Two years ago I wrote a letter to Grace on her first day of kindergarten. Reading it always makes me cry. Now here I am, even more sentimental, even more raw, surprised once again at the speed with which the days pass by. You, the baby who healed so much for me, whose arrival showed me I could fall in love with a newborn, who made me believe that maybe, just maybe, I was cut out to be a mother after all. You, who gave back to me all that I missed the first time around. You aren’t easy, Whit, with your stubborn outbursts and steadfast refusal to accept “because I said so” as a reason.  But it is so worth it.  I learn so much from you. You make me question so many of the things I’ve always taken for granted, and watching you operate in the world both bewilders and dazzles me. You are so immensely sweet at your core, and so, so funny: this morning I woke up to a soft kiss on my cheek and turned to see you standing there in your pajamas and sunglasses, cocking your finger at me and smiling, as though to say “Hi there, lady!”
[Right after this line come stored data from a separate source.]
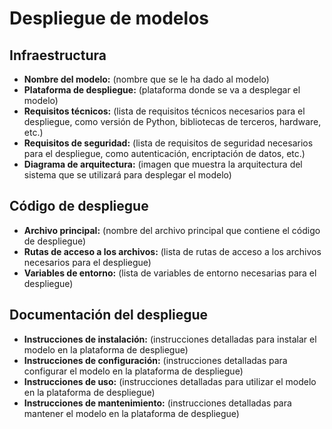 # Despliegue de modelos

## Infraestructura

- **Nombre del modelo:** (nombre que se le ha dado al modelo)
- **Plataforma de despliegue:** (plataforma donde se va a desplegar el modelo)
- **Requisitos técnicos:** (lista de requisitos técnicos necesarios para el despliegue, como versión de Python, bibliotecas de terceros, hardware, etc.)
- **Requisitos de seguridad:** (lista de requisitos de seguridad necesarios para el despliegue, como autenticación, encriptación de datos, etc.)
- **Diagrama de arquitectura:** (imagen que muestra la arquitectura del sistema que se utilizará para desplegar el modelo)

## Código de despliegue

- **Archivo principal:** (nombre del archivo principal que contiene el código de despliegue)
- **Rutas de acceso a los archivos:** (lista de rutas de acceso a los archivos necesarios para el despliegue)
- **Variables de entorno:** (lista de variables de entorno necesarias para el despliegue)

## Documentación del despliegue

- **Instrucciones de instalación:** (instrucciones detalladas para instalar el modelo en la plataforma de despliegue)
- **Instrucciones de configuración:** (instrucciones detalladas para configurar el modelo en la plataforma de despliegue)
- **Instrucciones de uso:** (instrucciones detalladas para utilizar el modelo en la plataforma de despliegue)
- **Instrucciones de mantenimiento:** (instrucciones detalladas para mantener el modelo en la plataforma de despliegue)
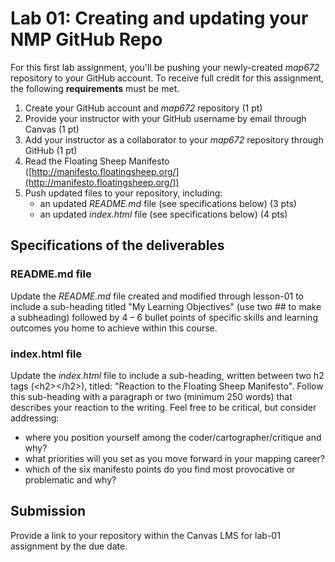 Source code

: # Lab 01: Creating and updating your NMP GitHub Repo

For this first lab assignment, you'll be pushing your newly-created *map672* repository to your GitHub account. To receive full credit for this assignment, the following **requirements** must be met.

1. Create your GitHub account and *map672* repository (1 pt)
2. Provide your instructor with your GitHub username by email through Canvas (1 pt)
3. Add your instructor as a collaborator to your *map672* repository through GitHub (1 pt)
4. Read the Floating Sheep Manifesto ([http://manifesto.floatingsheep.org/](http://manifesto.floatingsheep.org/))
5. Push updated files to your repository, including:
    * an updated *README.md* file (see specifications below) (3 pts)
    * an updated *index.html* file (see specifications below) (4 pts)
    
## Specifications of the deliverables

### README.md file

Update the *README.md* file created and modified through lesson-01 to include a sub-heading titled "My Learning Objectives" (use two ## to make a subheading) followed by 4 &ndash; 6 bullet points of specific skills and learning outcomes you home to achieve within this course.

### index.html file

Update the *index.html* file to include a sub-heading, written between two h2 tags (&lt;h2&gt;&lt;/h2&gt;), titled: "Reaction to the Floating Sheep Manifesto". Follow this sub-heading with a paragraph or two (minimum 250 words) that describes your reaction to the writing. Feel free to be critical, but consider addressing:

* where you position yourself among the coder/cartographer/critique and why?
* what priorities will you set as you move forward in your mapping career?
* which of the six manifesto points do you find most provocative or problematic and why?

## Submission

Provide a link to your repository within the Canvas LMS for lab-01 assignment by the due date.


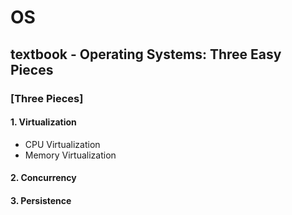 # OS 
## textbook - Operating Systems: Three Easy Pieces
### [Three Pieces]
  #### 1. Virtualization
  - CPU Virtualization 
  - Memory Virtualization
  #### 2. Concurrency
  #### 3. Persistence
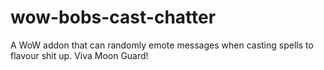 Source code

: wow-bobs-cast-chatter
=====================

A WoW addon that can randomly emote messages when casting spells to flavour shit up. Viva Moon Guard!
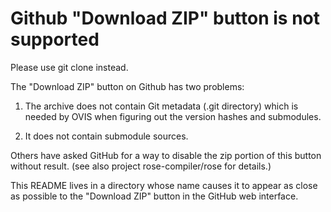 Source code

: Github "Download ZIP" button is not supported
=============================================
Please use git clone instead.

The "Download ZIP" button on Github has two problems:

1. The archive does not contain Git metadata (.git directory) which
   is needed by OVIS when figuring out the version hashes and submodules.

2. It does not contain submodule sources.

Others have asked GitHub for a way to disable the zip portion of this 
button without result.  (see also project rose-compiler/rose for details.)

This README lives in a directory whose name causes it to appear
as close as possible to the "Download ZIP" button in the GitHub web
interface.

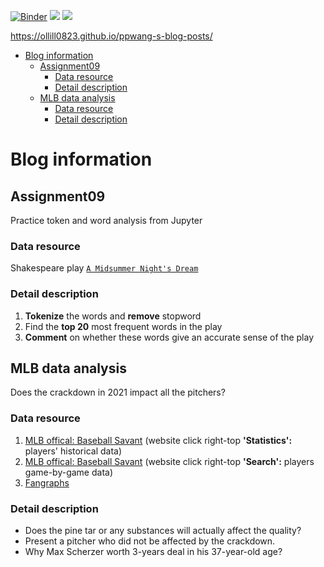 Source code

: [//]: # (This template replaces README.md when someone creates a new repo with the fastpages template.)

[![Binder](https://mybinder.org/badge_logo.svg)](https://mybinder.org/v2/gh/ollill0823/ppwang-s-blog-posts/HEAD)
![](https://github.com/ollill0823/ppwang-s-blog-posts/workflows/CI/badge.svg) 
![](https://github.com/ollill0823/ppwang-s-blog-posts/workflows/GH-Pages%20Status/badge.svg) 


https://ollill0823.github.io/ppwang-s-blog-posts/

- [Blog information](#Blog-information)
  - [Assignment09](#Assignment09)
    - [Data resource](#Data-resource)
    - [Detail description](#Detail-description)
  - [MLB data analysis](#MLB-data-analysis)
    - [Data resource](#Data-resource)
    - [Detail description](#Detail-description)

# Blog information

## Assignment09 

  Practice token and word analysis from Jupyter

### Data resource

  Shakespeare play [`A Midsummer Night's Dream`](http://shakespeare.mit.edu/midsummer/full.html) 

### Detail description
  1. **Tokenize** the words and **remove** stopword
  2. Find the **top 20** most frequent words in the play
  3. **Comment** on whether these words give an accurate sense of the play


## MLB data analysis

  Does the crackdown in 2021 impact all the pitchers?

### Data resource

  1. [MLB offical: Baseball Savant](https://baseballsavant.mlb.com/#)  (website click right-top **'Statistics':** players' historical data)
  2. [MLB offical: Baseball Savant](https://baseballsavant.mlb.com/#)  (website click right-top **'Search':** players game-by-game data)
  3. [Fangraphs](https://www.fangraphs.com/projections.aspx?pos=all&stats=bat&type=fangraphsdc)

### Detail description
 - Does the pine tar or any substances will actually affect the quality?
 - Present a pitcher who did not be affected by the crackdown.
 - Why Max Scherzer worth 3-years deal in his 37-year-old age?

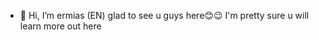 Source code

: - 👋 Hi, I’m ermias (EN)
glad to see u guys here😊😉
I'm pretty sure u will learn more out here

 
 
<!---
ermachaw/ermachaw is a ✨ special ✨ repository because its `README.md` (this file) appears on your GitHub profile.
You can click the Preview link to take a look at your changes.
--->
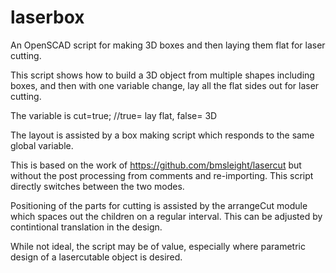 # laserbox
An OpenSCAD script for making 3D boxes and then laying them flat for laser cutting.

This script shows how to build a 3D object from multiple shapes including boxes, and then with one variable change, lay all the flat sides out for laser cutting. 

The variable is 
cut=true; //true= lay flat, false= 3D

The layout is assisted by a box making script which responds to the same global variable. 

This is based on the work of 
https://github.com/bmsleight/lasercut
but without the post processing from comments and re-importing. This script directly switches between the two modes.

Positioning of the parts for cutting is assisted by the arrangeCut module which spaces out the children on a regular interval. This can be adjusted by contintional translation in the design. 

While not ideal, the script may be of value, especially where parametric design of a lasercutable object is desired.
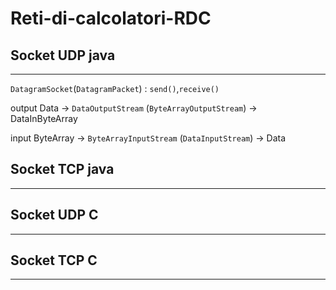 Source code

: # Reti-di-calcolatori-RDC
## Socket UDP java
---
`DatagramSocket`(`DatagramPacket`) : `send()`,`receive()`

output Data -> `DataOutputStream` (`ByteArrayOutputStream`) -> DataInByteArray

input ByteArray -> `ByteArrayInputStream` (`DataInputStream`) -> Data

## Socket TCP java
---
## Socket UDP C
---
## Socket TCP C
--- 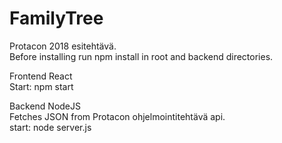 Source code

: # FamilyTree
Protacon 2018 esitehtävä.
<br>
Before installing run npm install in root and backend directories.
<br>

Frontend React<br>
Start: npm start

Backend NodeJS<br>
Fetches JSON from Protacon ohjelmointitehtävä api.<br>
start: node server.js
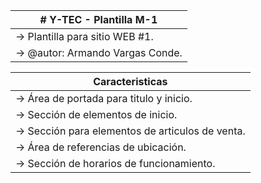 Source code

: |# Y-TEC - Plantilla M-1                          |
|-------------------------------------------------|
|-> Plantilla para sitio WEB #1.                  |
|-> @autor: Armando Vargas Conde.                 |

|Caracteristicas                                  |
|-------------------------------------------------|
|-> Área de portada para titulo y inicio.         |
|-> Sección de elementos de inicio.               |
|-> Sección para elementos de articulos de venta. |
|-> Área de referencias de ubicación.             |
|-> Sección de horarios de funcionamiento.        |
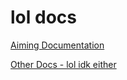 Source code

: # lol docs
[Aiming Documentation](./AimingModule/docs/index.html)

[Other Docs - lol idk either](./OtherDocs/book/index.html) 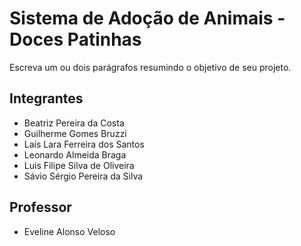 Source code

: # Sistema de Adoção de Animais - Doces Patinhas

Escreva um ou dois parágrafos resumindo o objetivo de seu projeto.

## Integrantes

* Beatriz Pereira da Costa
* Guilherme Gomes Bruzzi
* Laís Lara Ferreira dos Santos
* Leonardo Almeida Braga
* Luis Filipe Silva de Oliveira
* Sávio Sérgio Pereira da Silva

## Professor

* Eveline Alonso Veloso
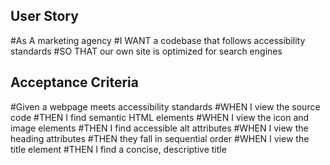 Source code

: ## User Story
#As A marketing agency
#I WANT a codebase that follows accessibility standards
#SO THAT our own site is optimized for search engines

## Acceptance Criteria
#Given a webpage meets accessibility standards
#WHEN I view the source code
#THEN I find semantic HTML elements
#WHEN I view the icon and image elements
#THEN I find accessible alt attributes
#WHEN I view the heading attributes
#THEN they fall in sequential order
#WHEN I view the title element
#THEN I find a concise, descriptive title

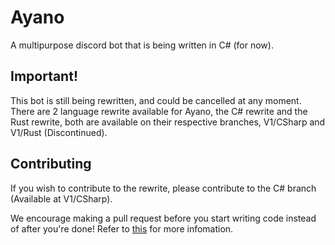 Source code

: # Ayano
A multipurpose discord bot that is being written in C# (for now).

## Important!
This bot is still being rewritten, and could be cancelled at any moment. There are 2 language rewrite available for Ayano, the C# rewrite and the Rust rewrite, both are available on their respective branches, V1/CSharp and V1/Rust (Discontinued).

## Contributing
If you wish to contribute to the rewrite, please contribute to the C# branch (Available at V1/CSharp).

We encourage making a pull request before you start writing code instead of after you're done!
  Refer to [this](https://carlosperez.medium.com/pull-request-first-f6bb667a9b6) for more infomation.
  
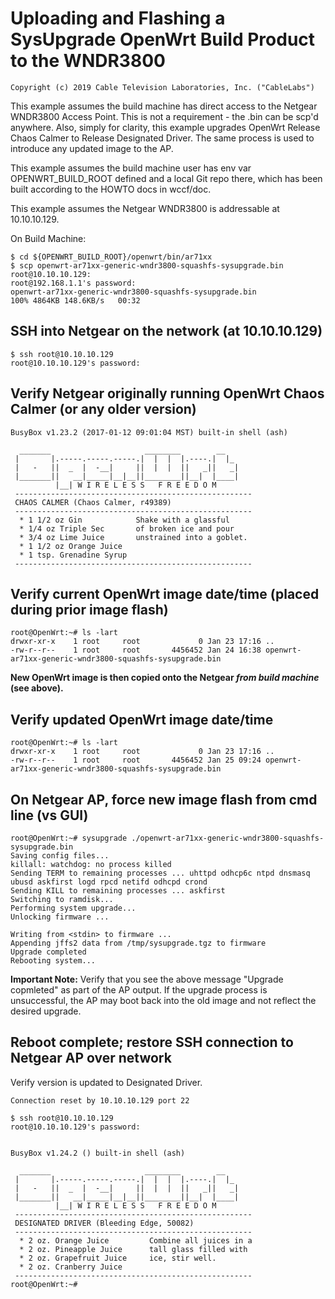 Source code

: # Uploading and Flashing a SysUpgrade OpenWrt Build Product to the WNDR3800
    
`Copyright (c) 2019 Cable Television Laboratories, Inc. ("CableLabs")`

This example assumes the build machine has direct access to the Netgear WNDR3800 Access Point.  This is not a requirement - the .bin can be scp'd anywhere.  Also, simply for clarity, this example upgrades OpenWrt Release Chaos Calmer to Release Designated Driver.  The same process is used to introduce any updated image to the AP.

This example assumes the build machine user has env var OPENWRT_BUILD_ROOT defined and a local Git repo there, which has been built according to the HOWTO docs in wccf/doc.
    
This example assumes the Netgear WNDR3800 is addressable at 10.10.10.129.
    
On Build Machine:
    
    $ cd ${OPENWRT_BUILD_ROOT}/openwrt/bin/ar71xx
    $ scp openwrt-ar71xx-generic-wndr3800-squashfs-sysupgrade.bin root@10.10.10.129:
    root@192.168.1.1's password:
    openwrt-ar71xx-generic-wndr3800-squashfs-sysupgrade.bin            100% 4864KB 148.6KB/s   00:32
        
    
## SSH into Netgear on the network (at 10.10.10.129)
    
    $ ssh root@10.10.10.129
    root@10.10.10.129's password:
    
## Verify Netgear originally running OpenWrt Chaos Calmer (or any older version)
    
    BusyBox v1.23.2 (2017-01-12 09:01:04 MST) built-in shell (ash)
    
      _______                     ________        __
     |       |.-----.-----.-----.|  |  |  |.----.|  |_
     |   -   ||  _  |  -__|     ||  |  |  ||   _||   _|
     |_______||   __|_____|__|__||________||__|  |____|
              |__| W I R E L E S S   F R E E D O M
     -----------------------------------------------------
     CHAOS CALMER (Chaos Calmer, r49389)
     -----------------------------------------------------
      * 1 1/2 oz Gin            Shake with a glassful
      * 1/4 oz Triple Sec       of broken ice and pour
      * 3/4 oz Lime Juice       unstrained into a goblet.
      * 1 1/2 oz Orange Juice
      * 1 tsp. Grenadine Syrup
     -----------------------------------------------------
    

## Verify current OpenWrt image date/time (placed during prior image flash)
    
    root@OpenWrt:~# ls -lart
    drwxr-xr-x    1 root     root             0 Jan 23 17:16 ..
    -rw-r--r--    1 root     root       4456452 Jan 24 16:38 openwrt-ar71xx-generic-wndr3800-squashfs-sysupgrade.bin
    
**New OpenWrt image is then copied onto the Netgear *from build machine* (see above).**

    
## Verify updated OpenWrt image date/time
    
    root@OpenWrt:~# ls -lart
    drwxr-xr-x    1 root     root             0 Jan 23 17:16 ..
    -rw-r--r--    1 root     root       4456452 Jan 25 09:24 openwrt-ar71xx-generic-wndr3800-squashfs-sysupgrade.bin
    

## On Netgear AP, force new image flash from cmd line (vs GUI)

    root@OpenWrt:~# sysupgrade ./openwrt-ar71xx-generic-wndr3800-squashfs-sysupgrade.bin
    Saving config files...
    killall: watchdog: no process killed
    Sending TERM to remaining processes ... uhttpd odhcp6c ntpd dnsmasq ubusd askfirst logd rpcd netifd odhcpd crond
    Sending KILL to remaining processes ... askfirst
    Switching to ramdisk...
    Performing system upgrade...
    Unlocking firmware ...
    
    Writing from <stdin> to firmware ...
    Appending jffs2 data from /tmp/sysupgrade.tgz to firmware
    Upgrade completed
    Rebooting system...

**Important Note:** Verify that you see the above message "Upgrade copmleted" as part of the AP output.  If the upgrade process is unsuccessful, the AP may boot back into the old image and not reflect the desired upgrade.

## Reboot complete; restore SSH connection to Netgear AP over network

Verify version is updated to Designated Driver.
    
    Connection reset by 10.10.10.129 port 22
    
    $ ssh root@10.10.10.129
    root@10.10.10.129's password:
    
    
    BusyBox v1.24.2 () built-in shell (ash)
    
      _______                     ________        __
     |       |.-----.-----.-----.|  |  |  |.----.|  |_
     |   -   ||  _  |  -__|     ||  |  |  ||   _||   _|
     |_______||   __|_____|__|__||________||__|  |____|
              |__| W I R E L E S S   F R E E D O M
     -----------------------------------------------------
     DESIGNATED DRIVER (Bleeding Edge, 50082)
     -----------------------------------------------------
      * 2 oz. Orange Juice         Combine all juices in a
      * 2 oz. Pineapple Juice      tall glass filled with
      * 2 oz. Grapefruit Juice     ice, stir well.
      * 2 oz. Cranberry Juice
     -----------------------------------------------------
    root@OpenWrt:~#
    
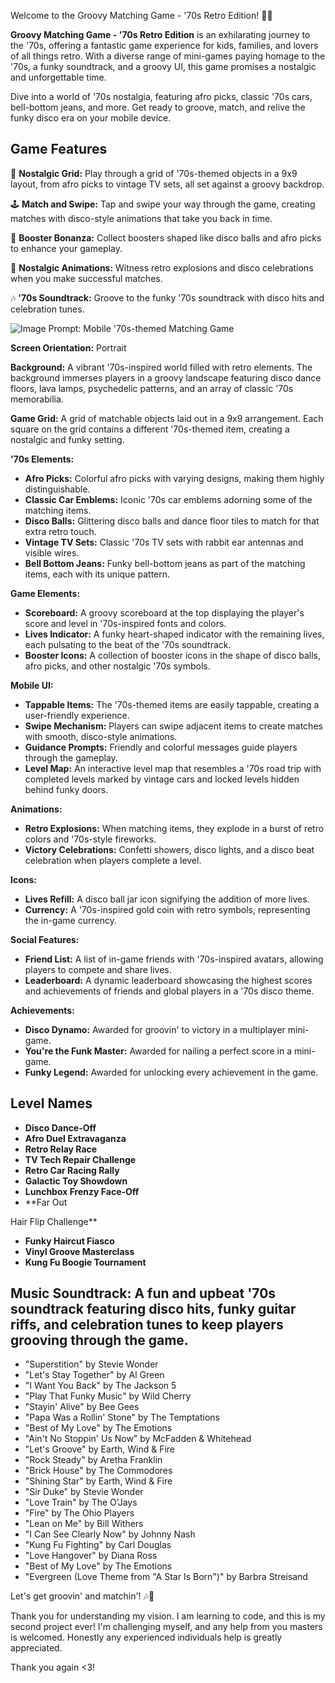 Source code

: 

Welcome to the Groovy Matching Game - '70s Retro Edition! 🕺✨

**Groovy Matching Game - '70s Retro Edition** is an exhilarating journey to the '70s, offering a fantastic game experience for kids, families, and lovers of all things retro. With a diverse range of mini-games paying homage to the '70s, a funky soundtrack, and a groovy UI, this game promises a nostalgic and unforgettable time.

Dive into a world of '70s nostalgia, featuring afro picks, classic '70s cars, bell-bottom jeans, and more. Get ready to groove, match, and relive the funky disco era on your mobile device.

## Game Features

🎉 **Nostalgic Grid:** Play through a grid of '70s-themed objects in a 9x9 layout, from afro picks to vintage TV sets, all set against a groovy backdrop.

🕹️ **Match and Swipe:** Tap and swipe your way through the game, creating matches with disco-style animations that take you back in time.

🌟 **Booster Bonanza:** Collect boosters shaped like disco balls and afro picks to enhance your gameplay.

👾 **Nostalgic Animations:** Witness retro explosions and disco celebrations when you make successful matches.

🎶 **'70s Soundtrack:** Groove to the funky '70s soundtrack with disco hits and celebration tunes.

![Image Prompt: Mobile '70s-themed Matching Game](image_prompt_link_here)

**Screen Orientation:** Portrait

**Background:** A vibrant '70s-inspired world filled with retro elements. The background immerses players in a groovy landscape featuring disco dance floors, lava lamps, psychedelic patterns, and an array of classic '70s memorabilia.

**Game Grid:** A grid of matchable objects laid out in a 9x9 arrangement. Each square on the grid contains a different '70s-themed item, creating a nostalgic and funky setting.

**'70s Elements:**
- **Afro Picks:** Colorful afro picks with varying designs, making them highly distinguishable.
- **Classic Car Emblems:** Iconic '70s car emblems adorning some of the matching items.
- **Disco Balls:** Glittering disco balls and dance floor tiles to match for that extra retro touch.
- **Vintage TV Sets:** Classic '70s TV sets with rabbit ear antennas and visible wires.
- **Bell Bottom Jeans:** Funky bell-bottom jeans as part of the matching items, each with its unique pattern.

**Game Elements:**
- **Scoreboard:** A groovy scoreboard at the top displaying the player's score and level in '70s-inspired fonts and colors.
- **Lives Indicator:** A funky heart-shaped indicator with the remaining lives, each pulsating to the beat of the '70s soundtrack.
- **Booster Icons:** A collection of booster icons in the shape of disco balls, afro picks, and other nostalgic '70s symbols.

**Mobile UI:**
- **Tappable Items:** The '70s-themed items are easily tappable, creating a user-friendly experience.
- **Swipe Mechanism:** Players can swipe adjacent items to create matches with smooth, disco-style animations.
- **Guidance Prompts:** Friendly and colorful messages guide players through the gameplay.
- **Level Map:** An interactive level map that resembles a '70s road trip with completed levels marked by vintage cars and locked levels hidden behind funky doors.

**Animations:**
- **Retro Explosions:** When matching items, they explode in a burst of retro colors and '70s-style fireworks.
- **Victory Celebrations:** Confetti showers, disco lights, and a disco beat celebration when players complete a level.

**Icons:**
- **Lives Refill:** A disco ball jar icon signifying the addition of more lives.
- **Currency:** A '70s-inspired gold coin with retro symbols, representing the in-game currency.

**Social Features:**
- **Friend List:** A list of in-game friends with '70s-inspired avatars, allowing players to compete and share lives.
- **Leaderboard:** A dynamic leaderboard showcasing the highest scores and achievements of friends and global players in a '70s disco theme.


**Achievements:**
- **Disco Dynamo:** Awarded for groovin' to victory in a multiplayer mini-game.
- **You're the Funk Master:** Awarded for nailing a perfect score in a mini-game.
- **Funky Legend:** Awarded for unlocking every achievement in the game.

## Level Names
- **Disco Dance-Off**
- **Afro Duel Extravaganza**
- **Retro Relay Race**
- **TV Tech Repair Challenge**
- **Retro Car Racing Rally**
- **Galactic Toy Showdown**
- **Lunchbox Frenzy Face-Off**
- **Far Out

 Hair Flip Challenge**
- **Funky Haircut Fiasco**
- **Vinyl Groove Masterclass**
- **Kung Fu Boogie Tournament**

## Music **Soundtrack:** A fun and upbeat '70s soundtrack featuring disco hits, funky guitar riffs, and celebration tunes to keep players grooving through the game.
- "Superstition" by Stevie Wonder
- "Let's Stay Together" by Al Green
- "I Want You Back" by The Jackson 5
- "Play That Funky Music" by Wild Cherry
- "Stayin' Alive" by Bee Gees
- "Papa Was a Rollin' Stone" by The Temptations
- "Best of My Love" by The Emotions
- "Ain't No Stoppin' Us Now" by McFadden & Whitehead
- "Let's Groove" by Earth, Wind & Fire
- "Rock Steady" by Aretha Franklin
- "Brick House" by The Commodores
- "Shining Star" by Earth, Wind & Fire
- "Sir Duke" by Stevie Wonder
- "Love Train" by The O'Jays
- "Fire" by The Ohio Players
- "Lean on Me" by Bill Withers
- "I Can See Clearly Now" by Johnny Nash
- "Kung Fu Fighting" by Carl Douglas
- "Love Hangover" by Diana Ross
- "Best of My Love" by The Emotions
- "Evergreen (Love Theme from "A Star Is Born")" by Barbra Streisand

Let's get groovin' and matchin'! 🎶🕺

Thank you for understanding my vision. I am learning to code, and this is my second project ever! I'm challenging myself, and any help from you masters is welcomed. Honestly any experienced individuals help is greatly appreciated.

Thank you again <3!
 
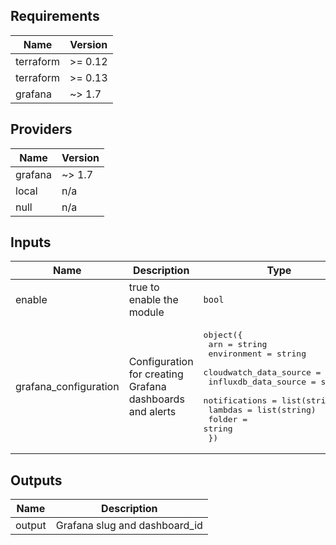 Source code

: ## Requirements

| Name | Version |
|------|---------|
| terraform | >= 0.12 |
| terraform | >= 0.13 |
| grafana | ~> 1.7 |

## Providers

| Name | Version |
|------|---------|
| grafana | ~> 1.7 |
| local | n/a |
| null | n/a |

## Inputs

| Name | Description | Type | Default | Required |
|------|-------------|------|---------|:--------:|
| enable | true to enable the module | `bool` | `false` | no |
| grafana\_configuration | Configuration for creating Grafana dashboards and alerts | <pre>object({<br>    arn                    = string<br>    environment            = string<br>    cloudwatch_data_source = string<br>    influxdb_data_source   = string<br>    notifications          = list(string)<br>    lambdas                = list(string)<br>    folder                 = string<br>  })</pre> | n/a | yes |

## Outputs

| Name | Description |
|------|-------------|
| output | Grafana slug and dashboard\_id |
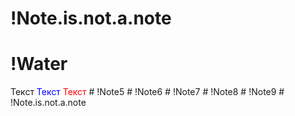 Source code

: # !Note.is.not.a.note
# !Water
<html>
<span style="color:whote">Текст</span>
<span style="color:blue">Текст</span>
<span style="color:red">Текст</span>
</html>
# !Note5
# !Note6
# !Note7
# !Note8
# !Note9
# !Note.is.not.a.note
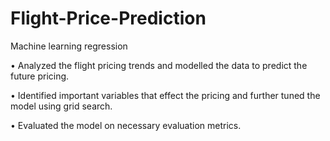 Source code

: # Flight-Price-Prediction
Machine learning regression

• Analyzed the flight pricing trends and modelled the data to predict the future pricing.

• Identified important variables that effect the pricing and further tuned the model using grid search.

• Evaluated the model on necessary evaluation metrics.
Happy first day, Whit. I am so excited for you about all of the adventures that lie ahead, and I know I’ll never, ever stop laughing as I travel them alongside you. I’m so grateful to be your mother.

I love you.

Whispering good night

The universe has a way of timing things just right. Just days ago I was sad about summer ending, about the closing of this magical time with my children, these three months dotted with highlights and plenty of tiny moments in between.

And then they became monsters. Oh, wow, is it time for school. Something just flipped this past weekend and they are cranky and exhausted and thoroughly sick of each other’s – and my – company. Suddenly the return to school, routines, and some time when they are not around sounds just lovely.

So, in short, it’s been a long couple of days. And yet all of that fell away instantly tonight when I tiptoed into their bedrooms to kiss them goodnight. Whit in sleep till has the scent of baby-toddler wafting off of him, that freshly-bathed smell, something from the past drifting up to tug me back to those long-ago days when I rocked babies in that very same room.

I whispered to them both tonight, into the curled, flushed-ivory shells of their ears, about how sorry I am about my short temper these days, about how I regret the times I’ve snapped, about how I understand that they too sense change hanging around the edges of these days and that that makes them anxious. I thanked them for all of their energy and enthusiasm this summer, for their patience and their adventurous spirits that took us so many places, near and far, together. I pressed my lips to their cheeks, feeling the peachfuzz of their skin, closing my eyes to try, once again, to freeze time.

And then I murmured, to each of my children in turn, of how I loved them, always, always, no matter what. Of how I know them and I honor them and I witness them and I love them. I tried, as I do often, to pour my love into their sleeping selves, to fill them with it so there’s less room for doubt and fear. I want to erect armor around their hearts so that they will always know that someone – maybe just this small person, but someone – loves them. I wish I could infuse their very bloodstreams with my love, so that they will never, for a single second, doubt that they are worthy, known, seen, loved.

And yes, I realize, this is what I want for myself too.